I'd give this book two stars, one because Mary was kind of a neat character who needed a much different author (Carolyn Keene would have done, since I kept thinking of Nancy Drew), and the other star for the laughs it provided to my husband and I when I discussed it with him.
A Newbery Halloween, edited by Martin H. Greenberg and Charles G. Waugh
There are a dozen more-or-less scary (for children) stories in this neat volume that followed A Newbery Christmas. It includes a Madeleine L'Engle short story I had heard about but never read, "Poor Little Saturday," in which she drew on her Southern roots and ghost tales from her relatives to produce a story about a haunted house. Some of the stories are more nostalgic than scary (even if there is a little frisson of danger when Ramona Quimby puts on her "baddest bad witch" mask), like ""The Baddest Witch in the World" and the Halloween chapter from Eleanor Estes' The Moffats.
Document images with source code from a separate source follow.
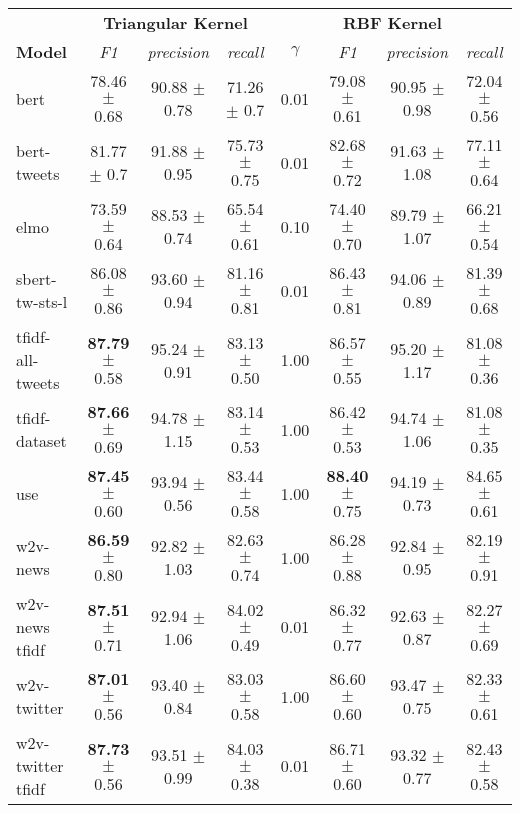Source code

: \begin{tabular}{|l|ccc|cccc|}
\hline
\rowcolor{gray!25}
                           &\multicolumn{3}{c}{\textbf{Triangular Kernel}}&\multicolumn{4}{|c|}{\textbf{RBF Kernel}}\\
\cline{2-8}\textbf{Model}&\textit{F1} &  \textit{precision} &  \textit{recall} & $\gamma$ &       \textit{F1} &\textit{precision} &\textit{recall} \\
\hline
             bert  &  78.46 $\pm$ 0.68 &   90.88 $\pm$ 0.78 &   71.26 $\pm$ 0.7 &     0.01 &  79.08 $\pm$ 0.61 &   90.95 $\pm$ 0.98 &  72.04 $\pm$ 0.56 \\
      bert-tweets  &   81.77 $\pm$ 0.7 &   91.88 $\pm$ 0.95 &  75.73 $\pm$ 0.75 &     0.01 &  82.68 $\pm$ 0.72 &   91.63 $\pm$ 1.08 &  77.11 $\pm$ 0.64 \\
             elmo  &  73.59 $\pm$ 0.64 &   88.53 $\pm$ 0.74 &  65.54 $\pm$ 0.61 &     0.10 &  74.40 $\pm$ 0.70 &   89.79 $\pm$ 1.07 &  66.21 $\pm$ 0.54 \\
   sbert-tw-sts-l  &  86.08 $\pm$ 0.86 &   93.60 $\pm$ 0.94 &  81.16 $\pm$ 0.81 &     0.01 &  86.43 $\pm$ 0.81 &   94.06 $\pm$ 0.89 &  81.39 $\pm$ 0.68 \\
 tfidf-all-tweets  &  \textbf{87.79} $\pm$ 0.58 &   95.24 $\pm$ 0.91 &  83.13 $\pm$ 0.50 &     1.00 &  86.57 $\pm$ 0.55 &   95.20 $\pm$ 1.17 &  81.08 $\pm$ 0.36 \\
    tfidf-dataset  &  \textbf{87.66} $\pm$ 0.69 &   94.78 $\pm$ 1.15 &  83.14 $\pm$ 0.53 &     1.00 &  86.42 $\pm$ 0.53 &   94.74 $\pm$ 1.06 &  81.08 $\pm$ 0.35 \\
              use  &  \textbf{87.45} $\pm$ 0.60 &   93.94 $\pm$ 0.56 &  83.44 $\pm$ 0.58 &     1.00 &  \textbf{88.40} $\pm$ 0.75 &   94.19 $\pm$ 0.73 &  84.65 $\pm$ 0.61 \\
         w2v-news  &  \textbf{86.59} $\pm$ 0.80 &   92.82 $\pm$ 1.03 &  82.63 $\pm$ 0.74 &     1.00 &  86.28 $\pm$ 0.88 &   92.84 $\pm$ 0.95 &  82.19 $\pm$ 0.91 \\
    w2v-news tfidf &  \textbf{87.51} $\pm$ 0.71 &   92.94 $\pm$ 1.06 &  84.02 $\pm$ 0.49 &     0.01 &  86.32 $\pm$ 0.77 &   92.63 $\pm$ 0.87 &  82.27 $\pm$ 0.69 \\
      w2v-twitter  &  \textbf{87.01} $\pm$ 0.56 &   93.40 $\pm$ 0.84 &  83.03 $\pm$ 0.58 &     1.00 &  86.60 $\pm$ 0.60 &   93.47 $\pm$ 0.75 &  82.33 $\pm$ 0.61 \\
 w2v-twitter tfidf &  \textbf{87.73} $\pm$ 0.56 &   93.51 $\pm$ 0.99 &  84.03 $\pm$ 0.38 &     0.01 &  86.71 $\pm$ 0.60 &   93.32 $\pm$ 0.77 &  82.43 $\pm$ 0.58 \\
\hline
\end{tabular}
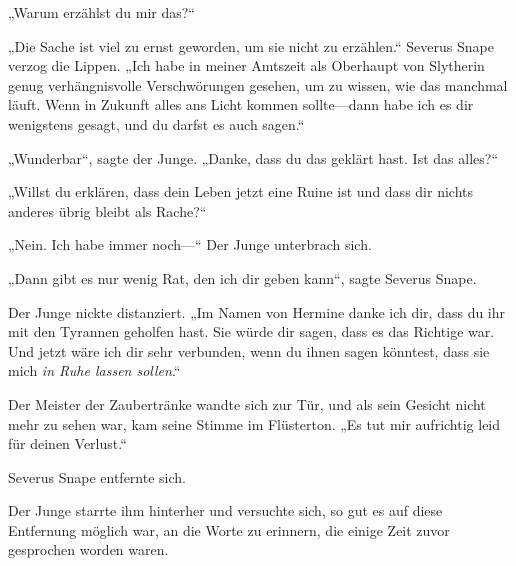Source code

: „Warum erzählst du mir das?“

„Die Sache ist viel zu ernst geworden, um sie nicht zu erzählen.“
Severus Snape verzog die Lippen.
„Ich habe in meiner Amtszeit als Oberhaupt von Slytherin genug verhängnisvolle Verschwörungen gesehen, um zu wissen, wie das manchmal läuft. Wenn in Zukunft alles ans Licht kommen sollte—dann habe ich es dir wenigstens gesagt, und du darfst es auch sagen.“

„Wunderbar“, sagte der Junge. „Danke, dass du das geklärt hast. Ist das alles?“

„Willst du erklären, dass dein Leben jetzt eine Ruine ist und dass dir nichts anderes übrig bleibt als Rache?“

„Nein. Ich habe immer noch—“
Der Junge unterbrach sich.

„Dann gibt es nur wenig Rat, den ich dir geben kann“, sagte Severus Snape.

Der Junge nickte distanziert.
„Im Namen von Hermine danke ich dir, dass du ihr mit den Tyrannen geholfen hast. Sie würde dir sagen, dass es das Richtige war. Und jetzt wäre ich dir sehr verbunden, wenn du ihnen sagen könntest, dass sie mich \emph{in Ruhe lassen sollen}.“

Der Meister der Zaubertränke wandte sich zur Tür, und als sein Gesicht nicht mehr zu sehen war, kam seine Stimme im Flüsterton.
„Es tut mir aufrichtig leid für deinen Verlust.“

Severus Snape entfernte sich.

Der Junge starrte ihm hinterher und versuchte sich, so gut es auf diese Entfernung möglich war, an die Worte zu erinnern, die einige Zeit zuvor gesprochen worden waren.

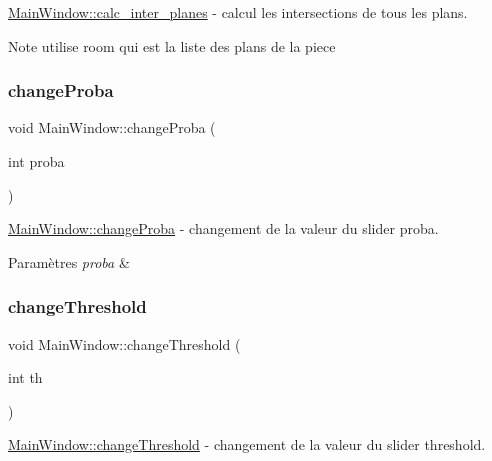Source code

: \hyperlink{classMainWindow_a94ae96c49d6c349e19632d9639926029}{Main\+Window\+::calc\+\_\+inter\+\_\+planes} -\/ calcul les intersections de tous les plans. 

\begin{DoxyNote}{Note}
utilise room qui est la liste des plans de la piece 
\end{DoxyNote}
\mbox{\label{classMainWindow_ab4e79d23cef5c6a44f2cf425976c1aae}} 
\subsubsection{\texorpdfstring{change\+Proba}{changeProba}}
{\footnotesize\ttfamily void Main\+Window\+::change\+Proba (\begin{DoxyParamCaption}\item[{int}]{proba }\end{DoxyParamCaption})\hspace{0.3cm}{\ttfamily [slot]}}



\hyperlink{classMainWindow_ab4e79d23cef5c6a44f2cf425976c1aae}{Main\+Window\+::change\+Proba} -\/ changement de la valeur du slider proba. 


\begin{DoxyParams}{Paramètres}
{\em proba} & \\
\hline
\end{DoxyParams}
\mbox{\label{classMainWindow_ad4486efe33c8da6b53e3d14630c8dc6c}} 
\subsubsection{\texorpdfstring{change\+Threshold}{changeThreshold}}
{\footnotesize\ttfamily void Main\+Window\+::change\+Threshold (\begin{DoxyParamCaption}\item[{int}]{th }\end{DoxyParamCaption})\hspace{0.3cm}{\ttfamily [slot]}}



\hyperlink{classMainWindow_ad4486efe33c8da6b53e3d14630c8dc6c}{Main\+Window\+::change\+Threshold} -\/ changement de la valeur du slider threshold. 



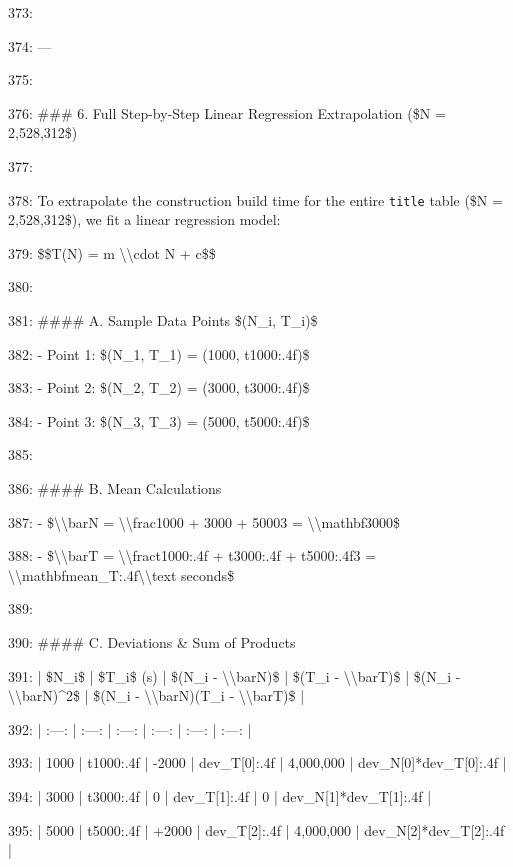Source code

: \documentclass[11pt,a4paper]{article}
\begin{document}
373:

374: ---

375:

376: \#\#\# 6. Full Step-by-Step Linear Regression Extrapolation (\$N = 2,528,312\$)

377:

378: To extrapolate the construction build time for the entire \texttt{title} table (\$N = 2,528,312\$), we fit a linear regression model:

379: \$\$T(N) = m \textbackslash{}\textbackslash{}cdot N + c\$\$

380:

381: \#\#\#\# A. Sample Data Points \$(N\_i, T\_i)\$

382: - Point 1: \$(N\_1, T\_1) = (1000, {t1000:.4f})\$

383: - Point 2: \$(N\_2, T\_2) = (3000, {t3000:.4f})\$

384: - Point 3: \$(N\_3, T\_3) = (5000, {t5000:.4f})\$

385:

386: \#\#\#\# B. Mean Calculations

387: - \$\textbackslash{}\textbackslash{}bar{{N}} = \textbackslash{}\textbackslash{}frac{{1000 + 3000 + 5000}}{{3}} = \textbackslash{}\textbackslash{}mathbf{{3000}}\$

388: - \$\textbackslash{}\textbackslash{}bar{{T}} = \textbackslash{}\textbackslash{}frac{{{t1000:.4f} + {t3000:.4f} + {t5000:.4f}}}{{3}} = \textbackslash{}\textbackslash{}mathbf{{{mean\_T:.4f}\textbackslash{}\textbackslash{}text{{ seconds}}}}\$

389:

390: \#\#\#\# C. Deviations \& Sum of Products

391: | \$N\_i\$ | \$T\_i\$ (s) | \$(N\_i - \textbackslash{}\textbackslash{}bar{{N}})\$ | \$(T\_i - \textbackslash{}\textbackslash{}bar{{T}})\$ | \$(N\_i - \textbackslash{}\textbackslash{}bar{{N}})\textasciicircum{}2\$ | \$(N\_i - \textbackslash{}\textbackslash{}bar{{N}})(T\_i - \textbackslash{}\textbackslash{}bar{{T}})\$ |

392: | :---: | :---: | :---: | :---: | :---: | :---: |

393: | 1000 | {t1000:.4f} | -2000 | {dev\_T[0]:.4f} | 4,000,000 | {dev\_N[0]*dev\_T[0]:.4f} |

394: | 3000 | {t3000:.4f} | 0 | {dev\_T[1]:.4f} | 0 | {dev\_N[1]*dev\_T[1]:.4f} |

395: | 5000 | {t5000:.4f} | +2000 | {dev\_T[2]:.4f} | 4,000,000 | {dev\_N[2]*dev\_T[2]:.4f} |
\end{document}
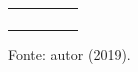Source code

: \begin{table}[H]
\begin{tabular*}{\columnwidth}{@{\extracolsep{\fill}}clcrl}
                                               &                                                                                                            &            &                  &                                                                                                                                                                                                                                                                                                                                                                                                                                                                           \\
                                               &                                                                                                            &            &                  &                                                                                                                                                                                                                                                                                                                                                                                                                                                                           \\
                                               &                                                                                                            &            &                  &                                                                                                                                                                                                                                                                                                                                                                                                                                                                           \\
                                               &                                                                                                            &            &                  &                                                                                                                                                                                                                                                                                                                                                                                                                                                                           \\ \hline
        \end{tabular*}
        \begin{flushleft}
            \par \small Fonte: autor (2019).
        \end{flushleft}
        \end{table}
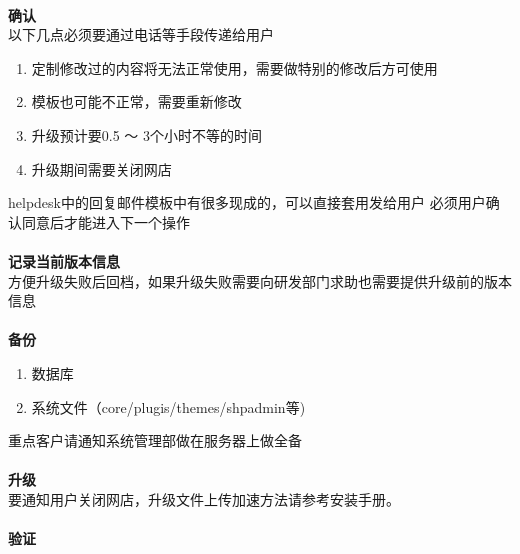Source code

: \documentclass{article}
\begin{document}
\paragraph{}\textbf{确认}\\

以下几点必须要通过电话等手段传递给用户

\begin{enumerate}
\item 定制修改过的内容将无法正常使用，需要做特别的修改后方可使用
\item 模板也可能不正常，需要重新修改
\item 升级预计要0.5 ～ 3个小时不等的时间
\item 升级期间需要关闭网店
\end{enumerate}

helpdesk中的回复邮件模板中有很多现成的，可以直接套用发给用户
必须用户确认同意后才能进入下一个操作

\paragraph{}\textbf{记录当前版本信息}\\

方便升级失败后回档，如果升级失败需要向研发部门求助也需要提供升级前的版本信息

\paragraph{}\textbf{备份}\\

\begin{enumerate}
\item 数据库
\item 系统文件（core/plugis/themes/shpadmin等)
\end{enumerate}

重点客户请通知系统管理部做在服务器上做全备

\paragraph{}\textbf{升级}\\

要通知用户关闭网店，升级文件上传加速方法请参考安装手册。

\paragraph{}\textbf{验证}\\
\end{document}
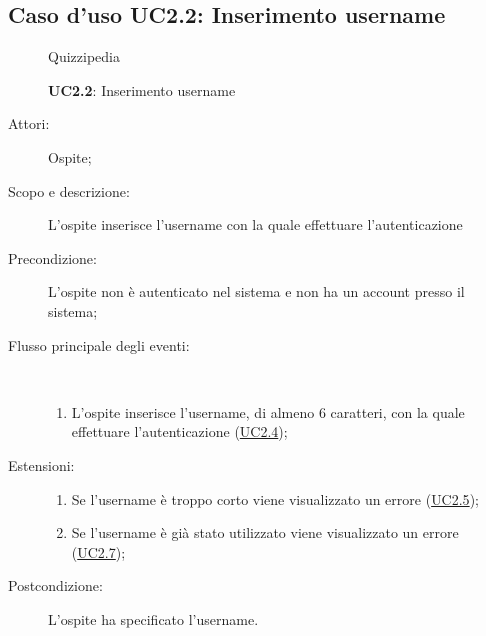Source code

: \subsection{Caso d'uso UC2.2: Inserimento username}
	\begin{figure}[H]
		\centering
		\begin{resizedtikzpicture}{\textwidth}
		\begin{umlsystem}[x=0, fill=lightgray!20]{Quizzipedia}
		\end{umlsystem}
		\end{resizedtikzpicture}
		\caption{\textbf{UC2.2}: Inserimento username}
		\label{UC2.2}
	\end{figure}
\begin{description}
\item[Attori:] Ospite;
\item[Scopo e descrizione:] L'ospite inserisce l'username con la quale effettuare l'autenticazione
      \item[Precondizione:] L'ospite non è autenticato nel sistema e non ha un account presso il sistema;

        \item[Flusso principale degli eventi:] \ 
 \begin{enumerate}
          \item L'ospite inserisce l'username, di almeno 6 caratteri, con la quale effettuare l'autenticazione  (\hyperlink{UC2.4}{UC2.4});

      \end{enumerate}
    \item[Estensioni:]
      \begin{enumerate}
          \item Se l'username è troppo corto viene visualizzato un errore (\hyperlink{UC2.5}{UC2.5});
          \item Se l'username è già stato utilizzato viene visualizzato un errore (\hyperlink{UC2.7}{UC2.7});

      \end{enumerate}
    \item[Postcondizione:] L'ospite ha specificato l'username.
  \end{description}
\hypertarget{UC2.3}{}
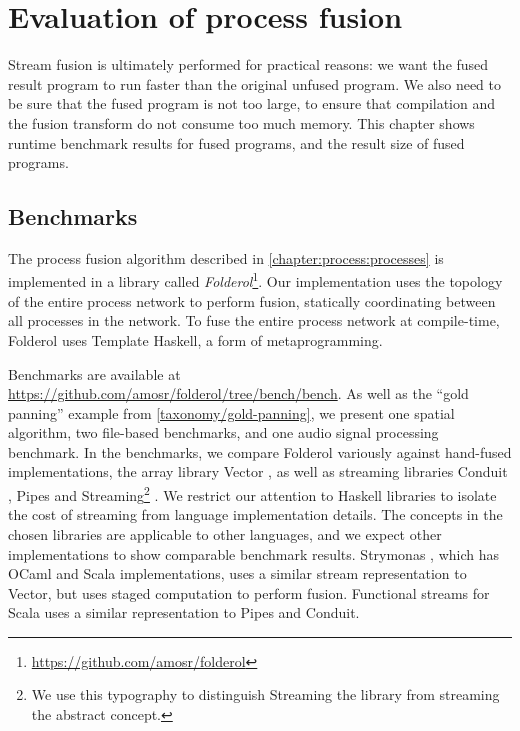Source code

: \chapter{Evaluation of process fusion}
\label{s:Benchmarks}
Stream fusion is ultimately performed for practical reasons: we want the fused result program to run faster than the original unfused program.
We also need to be sure that the fused program is not too large, to ensure that compilation and the fusion transform do not consume too much memory.
This chapter shows runtime benchmark results for fused programs, and the result size of fused programs.

\section{Benchmarks}

The process fusion algorithm described in \cref{chapter:process:processes} is implemented in a library called \emph{Folderol}\footnote{\url{https://github.com/amosr/folderol}}.
Our implementation uses the topology of the entire process network to perform fusion, statically coordinating between all processes in the network.
To fuse the entire process network at compile-time, Folderol uses Template Haskell, a form of metaprogramming.

\newcommand\Streaming[0] {{\sc Streaming}\xspace}
Benchmarks are available at \url{https://github.com/amosr/folderol/tree/bench/bench}.
As well as the ``gold panning'' example from \cref{taxonomy/gold-panning}, we present one spatial algorithm, two file-based benchmarks, and one audio signal processing benchmark.
In the benchmarks, we compare Folderol variously against hand-fused implementations, the array library Vector \cite{hackage:vector}, as well as streaming libraries Conduit \cite{hackage:conduit}, Pipes \cite{hackage:pipes} and \Streaming\footnote{We use this typography to distinguish \Streaming the library from streaming the abstract concept.} \cite{hackage:streaming}.
We restrict our attention to Haskell libraries to isolate the cost of streaming from language implementation details.
The concepts in the chosen libraries are applicable to other languages, and we expect other implementations to show comparable benchmark results.
Strymonas \citep{kiselyov2016stream}, which has OCaml and Scala implementations, uses a similar stream representation to Vector, but uses staged computation to perform fusion.
Functional streams for Scala \citep{package:scala:fs2} uses a similar representation to Pipes and Conduit.


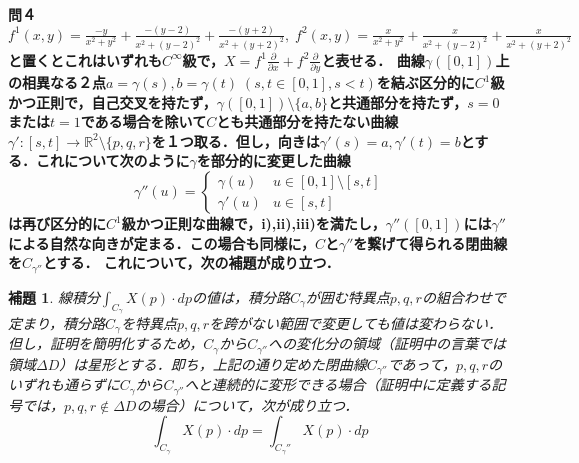 \documentclass[dvipdfmx,a4paper,uplatex]{jsarticle}
\newtheorem*{lemma*}{補題}
\begin{document}
\bf{問４} $f^1(x,y)=\frac{-y}{x^2+y^2}+\frac{-(y-2)}{x^2+(y-2)^2}+\frac{-(y+2)}{x^2+(y+2)^2},\; f^2(x,y)=\frac{x}{x^2+y^2}+\frac{x}{x^2+(y-2)^2}+\frac{x}{x^2+(y+2)^2}$と置くとこれはいずれも$C^\infty$級で，$X=f^1\frac{\partial}{\partial x}+f^2\frac{\partial}{\partial y}$と表せる．
曲線$\gamma([0,1])$上の相異なる２点$a=\gamma(s),b=\gamma(t)\;(s,t\in[0,1],s<t)$を結ぶ区分的に$C^1$級かつ正則で，自己交叉を持たず，$\gamma([0,1])\setminus \{a,b\}$と共通部分を持たず，$s=0$または$t=1$である場合を除いて$C$とも共通部分を持たない曲線$\gamma':[s,t]\to\mathbb{R}^2\setminus\{p,q,r\}$を１つ取る．但し，向きは$\gamma'(s)=a,\gamma'(t)=b$とする．これについて次のように$\gamma$を部分的に変更した曲線
\[\gamma''(u)=\begin{cases}
    \gamma(u) & u\in [0,1]\setminus [s,t]\\
    \gamma'(u) & u\in [s,t]
\end{cases}\]
は再び区分的に$C^1$級かつ正則な曲線で，i),ii),iii)を満たし，$\gamma''([0,1])$には$\gamma''$による自然な向きが定まる．この場合も同様に，$C$と$\gamma''$を繋げて得られる閉曲線を$C_{\gamma''}$とする．
これについて，次の補題が成り立つ．
\begin{lemma*}
    線積分$\int_{C_\gamma}X(p)\cdot dp$の値は，積分路$C_\gamma$が囲む特異点$p,q,r$の組合わせで定まり，積分路$C_\gamma$を特異点$p,q,r$を跨がない範囲で変更しても値は変わらない．
    但し，証明を簡明化するため，$C_\gamma$から$C_{\gamma''}$への変化分の領域（証明中の言葉では領域$\Delta D$）は星形とする．即ち，上記の通り定めた閉曲線$C_{\gamma''}$であって，$p,q,r$のいずれも通らずに$C_\gamma$から$C_{\gamma''}$へと連続的に変形できる場合（証明中に定義する記号では，$p,q,r\notin \Delta D$の場合）について，次が成り立つ．
    \[ \int_{C_\gamma}X(p)\cdot dp = \int_{C_\gamma''}X(p)\cdot dp \]
\end{lemma*}
\end{document}
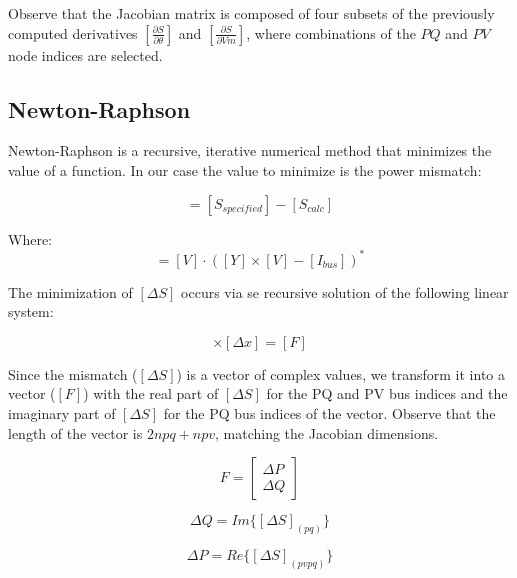 \documentclass[nols,a4paper,twoside,symmetric,notoc,fleqn]{tufte-book}
\begin{document}
Observe that the Jacobian matrix is composed of four subsets of the previously computed derivatives $\left[\frac{\partial S}{\partial \theta}\right]$ and $\left[\frac{\partial S}{\partial Vm}\right]$, where combinations of the $PQ$ and $PV$ node indices are selected.


\newpage
\subsection{Newton-Raphson}

Newton-Raphson is a recursive, iterative numerical method that minimizes the value of a function. In our case the value to minimize is the power mismatch:

\begin{equation}
[\Delta S] = [S_{specified}] - [S_{calc} ]
\end{equation}

Where:
\begin{equation}
[S_{calc}] = [V] \cdot ([Y] \times [V] - [I_{bus}])^*
\label{eq:nr_Scalc}
\end{equation}

The minimization of $[\Delta S]$ occurs via se recursive solution of the following linear system:

\begin{equation}
[J] \times [\Delta x] = [F]
\end{equation}

Since the mismatch ($[\Delta S]$) is a vector of complex values, we transform it into a vector ($[F]$) with the real part of $[\Delta S]$ for the PQ and PV bus indices and the imaginary part of $[\Delta S]$ for the PQ bus indices of the vector. Observe that the length of the vector is $2npq+npv$, matching the Jacobian dimensions.



\begin{equation}
F =  \left[
\begin{array}{c}
\Delta P \\
\Delta Q  
\end{array}
\right]
\label{eq:nr_mismatch}
\end{equation}

\begin{equation}
\Delta Q = Im \{ [\Delta S]_{(pq)} \}
\label{eq:nr_q_inc}
\end{equation}

\begin{equation}
\Delta P = Re \{ [\Delta S]_{(pvpq)}  \} 
\label{eq:nr_p_inc}
\end{equation}
\end{document}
There are creepy stories the don't even involve Halloween, just mysterious spirits, taking place in China, Japan, and Genoa, Italy. Elizabeth meets the fey Jennifer on Halloween night in Konigsburg's "A Halloween to Remember, and Virginia Hamilton recalls an African-American family's tense Halloween in "The Year Halloween Happened One Day Early." The creepiest story in the collection is "The Witch's Eye," in which two girls attempt to get rid of the titular object.
Another great Newbery collection with just the right mix of treats and tricks!